In part 1 and part 2, I described how to mimic and calculate metrics for photo upload process on Facebook. This is in relation to my interview prep for Facebook Data Engineering team. In this third post, I will tackle Daily and Monthly Active users metric. This is a metric which Facebook reports even on their financial statements and is very important for them. Any variation positive or negative directly impacts their bottom line, therefore we will also explore ways to analyze drop in user activity.
Before we proceed one of the book that I highly recommend to get a holistic view of modern day Data Engineering is Designing Data-Intensive Applications by Martin Kleppmann.
For people who have not read my part 1 post, please I would request to you to read it, where I describe the python process which randomly creates user sessions and follows the three step photo upload process along with some random incomplete sessions.
Welcome back to readers who have read my earlier two posts. Let’s get started with this one!
- Q1. How many Daily Active users do we have?
- Q2 . What is the ratio of Daily Active Users to Monthly Active Users i.e. Stickiness?
- Q3. How many users login the day after their first login date or what is our Day 1 retention rate?

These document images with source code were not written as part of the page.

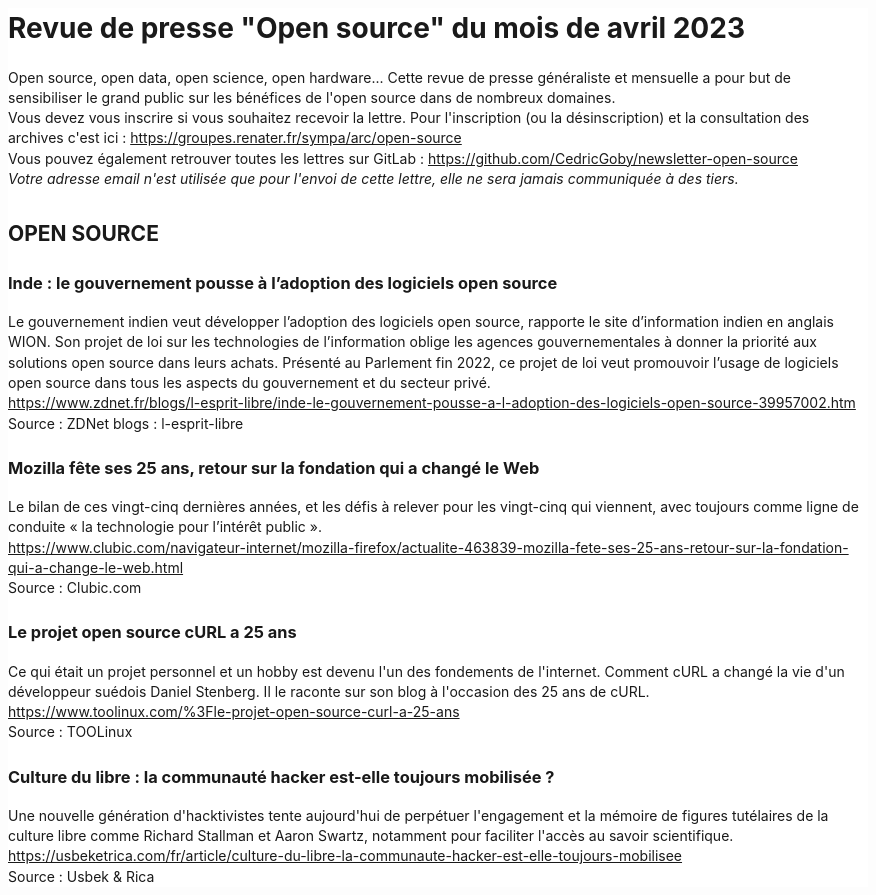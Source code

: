 # Revue de presse "Open source" du mois de avril 2023  

Open source, open data, open science, open hardware... Cette revue de presse généraliste et mensuelle a pour but de sensibiliser le grand public sur les bénéfices de l'open source dans de nombreux domaines.  
Vous devez vous inscrire si vous souhaitez recevoir la lettre. Pour l'inscription (ou la désinscription) et la consultation des archives c'est ici : https://groupes.renater.fr/sympa/arc/open-source  
Vous pouvez également retrouver toutes les lettres sur GitLab : https://github.com/CedricGoby/newsletter-open-source  
*Votre adresse email n'est utilisée que pour l'envoi de cette lettre, elle ne sera jamais communiquée à des tiers.*  

## OPEN SOURCE  

### Inde : le gouvernement pousse à l’adoption des logiciels open source
Le gouvernement indien veut développer l’adoption des logiciels open source, rapporte le site d’information indien en anglais WION. Son projet de loi sur les technologies de l’information oblige les agences gouvernementales à donner la priorité aux solutions open source dans leurs achats. Présenté au Parlement fin 2022, ce projet de loi veut promouvoir l’usage de logiciels open source dans tous les aspects du gouvernement et du secteur privé.  
https://www.zdnet.fr/blogs/l-esprit-libre/inde-le-gouvernement-pousse-a-l-adoption-des-logiciels-open-source-39957002.htm  
Source : ZDNet blogs : l-esprit-libre

### Mozilla fête ses 25 ans, retour sur la fondation qui a changé le Web
Le bilan de ces vingt-cinq dernières années, et les défis à relever pour les vingt-cinq qui viennent, avec toujours comme ligne de conduite « la technologie pour l’intérêt public ».  
https://www.clubic.com/navigateur-internet/mozilla-firefox/actualite-463839-mozilla-fete-ses-25-ans-retour-sur-la-fondation-qui-a-change-le-web.html  
Source : Clubic.com

### Le projet open source cURL a 25 ans
Ce qui était un projet personnel et un hobby est devenu l'un des fondements de l'internet. Comment cURL a changé la vie d'un développeur suédois Daniel Stenberg. Il le raconte sur son blog à l'occasion des 25 ans de cURL.  
https://www.toolinux.com/%3Fle-projet-open-source-curl-a-25-ans  
Source : TOOLinux

### Culture du libre : la communauté hacker est-elle toujours mobilisée ?
Une nouvelle génération d'hacktivistes tente aujourd'hui de perpétuer l'engagement et la mémoire de figures tutélaires de la culture libre comme Richard Stallman et Aaron Swartz, notamment pour faciliter l'accès au savoir scientifique.  
https://usbeketrica.com/fr/article/culture-du-libre-la-communaute-hacker-est-elle-toujours-mobilisee  
Source : Usbek & Rica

- Q4. Analyze the factors which can cause a drop in user activity
So let’s get started answering these questions
Q1. How many Daily Active users (DAU) do we have?
Daily Active users are those unique users who use the app at least once a day, therefore any entry for a user in user_activity_log table will be called daily activity. This query is similar to the earlier question that we tackled regarding the daily unique users who post photos on facebook, but in that query we had to exclude the users whose photo upload was not completed.
Here is the query to find daily active users
--Q1. How many Daily Active users do we have? SELECT CONVERT(VARCHAR, activity_time, 23) AS "day", COUNT(DISTINCT userid) as daily_active_users FROM user_activity_log GROUP BY CONVERT(VARCHAR, activity_time, 23) ORDER BY 1;
So here you have daily time series of unique users, which is a very important metric to track for any app.
Another related metric is Average daily Active users for a time window (for ex a rolling window of 3 days)
This one seems easy, but requires a little more deep thought and careful understanding of the sql join because here you have to self join two tables using a between clause. Also, you need to create an intermediate table only with daily active users for each day and then use it to create a three day rolling window.
Here is the query
WITH dactu AS (SELECT CONVERT(VARCHAR, activity_time, 23) AS dy, COUNT(DISTINCT userid) AS dau FROM user_activity_log GROUP BY CONVERT(VARCHAR, activity_time, 23)) SELECT a.dy, AVG(b.dau) AS "3_day_dau_avg" FROM dactu a JOIN dactu b ON b.dy BETWEEN DATEADD(day, -3, a.dy) AND a.dy GROUP BY a.dy ORDER BY 1;
And the result is below. For some days the data for last three days is not available. num_days shows how many days in the past three days the data for DAU is available.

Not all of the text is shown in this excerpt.